Entrevista: Lira Neto fala sobre biografia de Getúlio Vargas

Prestes a lançar o primeiro volume de sua trilogia a respeito de Getúlio Vargas, o cearense Lira Neto fala sobre o ofício de biógrafo. Veja a seguir na reportagem do jornal Diário do Nordeste publicada na última segunda-feira (14).

Em seus livros mais recentes, percebe-se que você é um biógrafo detalhista, que procura dar conta da complexidade de seus personagens. Quando você percebeu que a história de Vargas precisaria de mais de um livro para ser contada?

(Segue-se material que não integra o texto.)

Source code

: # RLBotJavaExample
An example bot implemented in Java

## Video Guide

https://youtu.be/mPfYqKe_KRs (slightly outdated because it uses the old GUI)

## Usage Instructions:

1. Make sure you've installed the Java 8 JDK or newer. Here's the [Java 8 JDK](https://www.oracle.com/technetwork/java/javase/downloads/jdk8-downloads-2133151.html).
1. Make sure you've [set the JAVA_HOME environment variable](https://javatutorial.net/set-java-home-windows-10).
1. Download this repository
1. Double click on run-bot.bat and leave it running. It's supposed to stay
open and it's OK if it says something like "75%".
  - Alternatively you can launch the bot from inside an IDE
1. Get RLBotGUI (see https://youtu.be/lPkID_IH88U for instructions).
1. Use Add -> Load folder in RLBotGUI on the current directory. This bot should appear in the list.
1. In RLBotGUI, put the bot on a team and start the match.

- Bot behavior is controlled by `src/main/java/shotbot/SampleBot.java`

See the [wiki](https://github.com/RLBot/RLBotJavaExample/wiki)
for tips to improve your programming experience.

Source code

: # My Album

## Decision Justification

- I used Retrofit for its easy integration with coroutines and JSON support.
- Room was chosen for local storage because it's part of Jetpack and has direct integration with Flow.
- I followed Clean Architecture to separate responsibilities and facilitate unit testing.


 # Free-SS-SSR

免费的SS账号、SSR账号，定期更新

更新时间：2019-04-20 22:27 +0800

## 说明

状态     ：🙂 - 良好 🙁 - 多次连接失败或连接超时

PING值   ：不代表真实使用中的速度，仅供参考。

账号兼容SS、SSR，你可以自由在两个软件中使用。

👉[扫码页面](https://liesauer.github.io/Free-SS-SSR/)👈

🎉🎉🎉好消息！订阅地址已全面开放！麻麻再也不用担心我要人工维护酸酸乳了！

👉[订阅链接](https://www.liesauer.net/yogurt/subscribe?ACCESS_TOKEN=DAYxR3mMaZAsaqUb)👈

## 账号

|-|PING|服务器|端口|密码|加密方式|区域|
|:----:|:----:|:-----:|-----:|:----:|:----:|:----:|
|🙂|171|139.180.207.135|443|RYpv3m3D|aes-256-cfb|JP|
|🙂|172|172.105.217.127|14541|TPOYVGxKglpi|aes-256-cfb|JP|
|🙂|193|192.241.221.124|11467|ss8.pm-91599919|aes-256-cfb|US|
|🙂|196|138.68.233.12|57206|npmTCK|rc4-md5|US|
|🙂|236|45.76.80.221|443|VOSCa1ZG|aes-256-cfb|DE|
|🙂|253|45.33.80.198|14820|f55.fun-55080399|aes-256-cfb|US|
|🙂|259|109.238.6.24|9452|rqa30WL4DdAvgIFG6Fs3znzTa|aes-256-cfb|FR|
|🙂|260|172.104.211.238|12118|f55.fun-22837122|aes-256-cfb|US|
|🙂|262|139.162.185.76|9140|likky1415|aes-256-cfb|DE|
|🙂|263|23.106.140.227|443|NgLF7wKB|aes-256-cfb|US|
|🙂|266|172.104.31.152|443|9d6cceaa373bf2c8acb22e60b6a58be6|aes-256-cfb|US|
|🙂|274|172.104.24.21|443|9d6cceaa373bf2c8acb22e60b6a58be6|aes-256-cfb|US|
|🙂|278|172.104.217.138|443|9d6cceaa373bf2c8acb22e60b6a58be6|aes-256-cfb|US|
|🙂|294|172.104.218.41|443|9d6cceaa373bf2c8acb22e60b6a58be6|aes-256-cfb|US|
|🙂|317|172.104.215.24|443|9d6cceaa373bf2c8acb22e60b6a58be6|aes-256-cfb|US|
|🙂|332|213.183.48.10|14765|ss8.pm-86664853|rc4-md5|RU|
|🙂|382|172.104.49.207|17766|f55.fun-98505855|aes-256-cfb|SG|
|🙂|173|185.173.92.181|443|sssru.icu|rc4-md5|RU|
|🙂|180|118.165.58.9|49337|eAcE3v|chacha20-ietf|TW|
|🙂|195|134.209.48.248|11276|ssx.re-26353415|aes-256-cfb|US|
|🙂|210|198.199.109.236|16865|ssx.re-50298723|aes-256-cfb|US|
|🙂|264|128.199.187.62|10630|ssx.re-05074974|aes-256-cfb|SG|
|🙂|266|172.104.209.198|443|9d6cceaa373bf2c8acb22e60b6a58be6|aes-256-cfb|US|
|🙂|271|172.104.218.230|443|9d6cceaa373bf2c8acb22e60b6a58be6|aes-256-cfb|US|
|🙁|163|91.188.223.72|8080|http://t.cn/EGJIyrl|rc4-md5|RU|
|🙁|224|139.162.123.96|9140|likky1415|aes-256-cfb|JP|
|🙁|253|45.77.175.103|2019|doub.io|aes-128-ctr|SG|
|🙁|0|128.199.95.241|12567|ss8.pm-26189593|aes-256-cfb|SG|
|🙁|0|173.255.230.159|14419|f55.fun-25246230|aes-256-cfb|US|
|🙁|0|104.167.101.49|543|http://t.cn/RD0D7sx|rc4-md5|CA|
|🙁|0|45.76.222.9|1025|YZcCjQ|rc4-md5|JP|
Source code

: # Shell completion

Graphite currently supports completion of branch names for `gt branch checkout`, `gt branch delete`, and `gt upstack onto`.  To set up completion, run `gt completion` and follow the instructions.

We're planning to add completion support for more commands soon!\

Logo que decidi biografar Getúlio Vargas, dada à complexidade do personagem, já antevia a impossibilidade de resumir sua longa trajetória política e pessoal em um único volume. O projeto inicial, apresentado à editora, buscou justificar a necessidade da trilogia. Ao cair em campo e começar a pesquisa, essa necessidade se consolidou. Getúlio é o personagem mais importante e controvertido da história política brasileira. Para o bem e para o mal, existe um Brasil A.V. e D.V, ou seja, antes e depois do varguismo. Não dá para resumir isso em 400, 500 páginas.

Como a sua editora, a Cia. das Letras, recebeu esta ideia, de uma biografia em mais de um volume. Não é mais fácil vender um livro apenas?

Luís Schwarcz, meu editor, comprou a ideia imediatamente. Por certo, um único volume talvez fosse comercialmente mais recomendável. Mas não tínhamos a intenção de publicar apenas "mais um" título sobre Getúlio Vargas, o personagem histórico sobre quem mais se escreveu até hoje no Brasil. Queríamos encarar o desafio de oferecer aos leitores brasileiros a biografia mais completa, mais exaustiva e mais reveladora sobre ele. Nesse aspecto, achamos que o mercado perceberá a importância, a pertinência e a necessidade de uma trilogia. No Brasil, biografias em mais de um volume ainda são uma raridade. Lá fora, é comum.

Getúlio Vargas é o segundo presidente e o segundo ditador brasileiro que você biografa. O poder é um tema que o fascina?

O poder é meu objeto central de interesse, como jornalista e como pesquisador da história. Não é à toa que três das seis biografias que escrevi tragam essa palavra explicitamente no título ou subtítulo. Primeiro, "O Poder e a Peste – A vida de Rodolfo Teófilo"; depois, "Padre Cícero: Poder, fé e guerra no Sertão"; e agora, o volume 1 da trilogia varguista, "Getúlio: Dos anos de formação à conquista do poder". Nas outras três biografias de minha autoria, o poder é também o personagem central, seja no caso de "Castello: A marcha para a ditadura", onde isso é mais evidente, no de José de Alencar, quando "O inimigo do rei" realça o lado político do célebre romancista, e mesmo no de "Maysa: Só numa multidão de amores", livro que lança um olhar sobre outro tipo de poder, o poder da mídia e o do mercado de escândalos da imprensa da época.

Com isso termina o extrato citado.